DESCRIPTION OF PREFERRED EMBODIMENTS OF THE INVENTION
[0044] FIG. 1 shows a schematic representation of a Base Station
System of a network of a mobile communication. Said system
comprises three base stations (BTS1, BTS2, BTS3) each comprising at
least one cell. All the three base stations (BTS1, BTS2, BTS3) are
attached to a base station controller (BSC).
[0045] The cell to which a terminal (MT1, MT2) is attached is
called a serving cell. Each cell uses a channel to receive a
corresponding signal, a channel is to be understood as a radio
frequency range during a specific time (time slot).
[0046] FIG. 1 also shows two mobile terminals (MT1, MT2) attached
to respective base stations (BTS1, BTS2). A traffic channel has
been established, ie, a voice or data call, between each mobile
terminals (MT1, MT2) and their respective base stations (BTS1,
BTS2). The traffic information can be real time traffic information
or predictable traffic information coming from certain M2M
terminals that has been scheduled for delivery at a predetermined
time. The terminal can be a mobile terminal or a static terminal,
as happens in machine to machine (M2M) communications.
[0047] FIG. 2 shows a traditional GSM communication. The three base
stations (BTS1, BTS2, BTS3) are configured for allocating three
frequency channels (f1, f2, f3) for the BCCH layer. These
frequencies where BCCH channels are allocated transmit at maximum
output during all the time slots (TS0 to TS7). On top of BCCH
layer, a TCH layer can be configured for capacity purposes. This
layer does not work with fixed frequency channels, like BCCH one
normally does, but with lists of frequency channels (Mobile
Allocation List--MAL). An active call will continuously hop among
the frequencies included in the list to reduce interference, a
known process called frequency-hopping.
[0048] FIG. 3 illustrates an implementation of the invention. Due
to a synchronization of the time slots (TS) of the three base
stations (BTS1, BTS2, BTS3) and to traffic management, deployment
of a traffic or TCH layer different to the BCCH layer is not
needed. Moreover all three base stations (BTS1, BTS2, BTS3) are
configurable to provide the same frequency channel (f1). The
embodiment shown in FIG. 3 is an extreme scenario where only one
frequency channel (f1) is available, ie, 0.2 MHz according to the
standard, the logical Broadcast Control Channels (BCCH) are
configured in even time slots (TS0, TS2, TS4) of the available
frequency channel (f1) and the odd time slots (TS) are shared
assignable for traffic information.
[0049] As shown in FIG. 3, the radio frequency channel (f1) has at
least a first time slot 0 (TS0) for transmitting a first logical
Broadcast Control Channel (BCCH0) being associated to the first
base station (BTS1), at least a second time slot (TS2) for
transmitting a second logical Broadcast Control Channel (BCCH2)

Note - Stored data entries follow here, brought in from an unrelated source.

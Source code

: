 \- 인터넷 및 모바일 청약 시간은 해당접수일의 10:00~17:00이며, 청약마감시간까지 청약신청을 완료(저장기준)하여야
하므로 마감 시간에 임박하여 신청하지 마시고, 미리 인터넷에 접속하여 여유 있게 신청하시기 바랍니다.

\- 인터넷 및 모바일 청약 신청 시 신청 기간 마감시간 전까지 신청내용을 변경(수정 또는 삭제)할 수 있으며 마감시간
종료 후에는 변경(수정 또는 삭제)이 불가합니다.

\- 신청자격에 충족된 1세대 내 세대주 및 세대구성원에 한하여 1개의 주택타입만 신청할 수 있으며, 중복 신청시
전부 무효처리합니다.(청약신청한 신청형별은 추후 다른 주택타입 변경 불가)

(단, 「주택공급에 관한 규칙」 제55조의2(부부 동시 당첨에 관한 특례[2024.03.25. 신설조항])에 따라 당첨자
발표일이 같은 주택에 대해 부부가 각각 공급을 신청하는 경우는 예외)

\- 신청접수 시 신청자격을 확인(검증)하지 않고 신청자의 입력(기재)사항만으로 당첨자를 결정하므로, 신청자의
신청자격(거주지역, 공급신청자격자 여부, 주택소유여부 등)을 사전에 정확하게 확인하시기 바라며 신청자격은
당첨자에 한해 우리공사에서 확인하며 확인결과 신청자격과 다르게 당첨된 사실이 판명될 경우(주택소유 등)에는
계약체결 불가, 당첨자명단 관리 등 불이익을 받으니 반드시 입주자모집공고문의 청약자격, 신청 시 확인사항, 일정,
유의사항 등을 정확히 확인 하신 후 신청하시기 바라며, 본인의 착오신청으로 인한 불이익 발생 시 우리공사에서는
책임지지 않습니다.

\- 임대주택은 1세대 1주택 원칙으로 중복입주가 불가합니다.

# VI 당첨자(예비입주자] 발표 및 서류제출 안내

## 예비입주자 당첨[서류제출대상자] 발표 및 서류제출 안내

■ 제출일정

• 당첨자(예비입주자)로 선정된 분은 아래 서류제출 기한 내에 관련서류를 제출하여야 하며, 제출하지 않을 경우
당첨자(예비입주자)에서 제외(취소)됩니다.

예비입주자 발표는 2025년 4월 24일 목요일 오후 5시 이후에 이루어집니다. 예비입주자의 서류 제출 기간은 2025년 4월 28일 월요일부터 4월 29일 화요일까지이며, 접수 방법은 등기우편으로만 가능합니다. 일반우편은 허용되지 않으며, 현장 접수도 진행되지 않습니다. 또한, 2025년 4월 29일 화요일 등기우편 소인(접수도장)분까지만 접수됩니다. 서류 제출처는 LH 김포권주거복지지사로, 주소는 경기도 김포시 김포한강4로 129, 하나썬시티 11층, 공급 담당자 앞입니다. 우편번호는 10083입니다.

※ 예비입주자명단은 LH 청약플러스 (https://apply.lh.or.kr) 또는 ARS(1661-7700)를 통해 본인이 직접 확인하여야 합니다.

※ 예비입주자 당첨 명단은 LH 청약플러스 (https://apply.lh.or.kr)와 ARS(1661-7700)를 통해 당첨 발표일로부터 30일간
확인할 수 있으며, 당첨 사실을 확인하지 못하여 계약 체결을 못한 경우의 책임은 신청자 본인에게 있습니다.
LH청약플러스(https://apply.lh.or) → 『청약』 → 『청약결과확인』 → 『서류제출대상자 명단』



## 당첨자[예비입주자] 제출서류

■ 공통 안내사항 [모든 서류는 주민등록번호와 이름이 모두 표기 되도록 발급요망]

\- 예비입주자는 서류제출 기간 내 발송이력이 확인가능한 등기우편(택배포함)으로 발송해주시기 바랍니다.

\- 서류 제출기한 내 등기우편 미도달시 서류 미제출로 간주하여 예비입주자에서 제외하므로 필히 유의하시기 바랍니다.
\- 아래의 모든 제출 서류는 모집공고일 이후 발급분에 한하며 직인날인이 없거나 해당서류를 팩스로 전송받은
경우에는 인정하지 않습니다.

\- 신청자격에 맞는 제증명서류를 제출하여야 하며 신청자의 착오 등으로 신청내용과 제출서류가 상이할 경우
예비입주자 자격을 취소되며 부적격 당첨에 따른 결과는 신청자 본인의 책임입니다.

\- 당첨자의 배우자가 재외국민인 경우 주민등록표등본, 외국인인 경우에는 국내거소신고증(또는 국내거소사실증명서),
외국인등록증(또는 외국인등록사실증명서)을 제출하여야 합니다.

being associated to the second base station (BTS2), and at least a
third time slot (TS4) for transmitting a third logical Broadcast
Control Channel (BCCH4) being associated to the third base station
(BTS3). It means that those time slots (TS) being different from
the first (TS0), the second (TS2) and third time slots (TS4), ie,
time slot 1 (TS1), time slot 3 (TS3), time slot 5 to time slot 7
(TS5 to TS7) are shared by all the three base stations (BTS1, BTS2,
BTS3) and are configured for allocating traffic information to a
terminal (TM) independently whether it is allocated to the first,
the second or the third base station (BTS1, BTS2, BTS3).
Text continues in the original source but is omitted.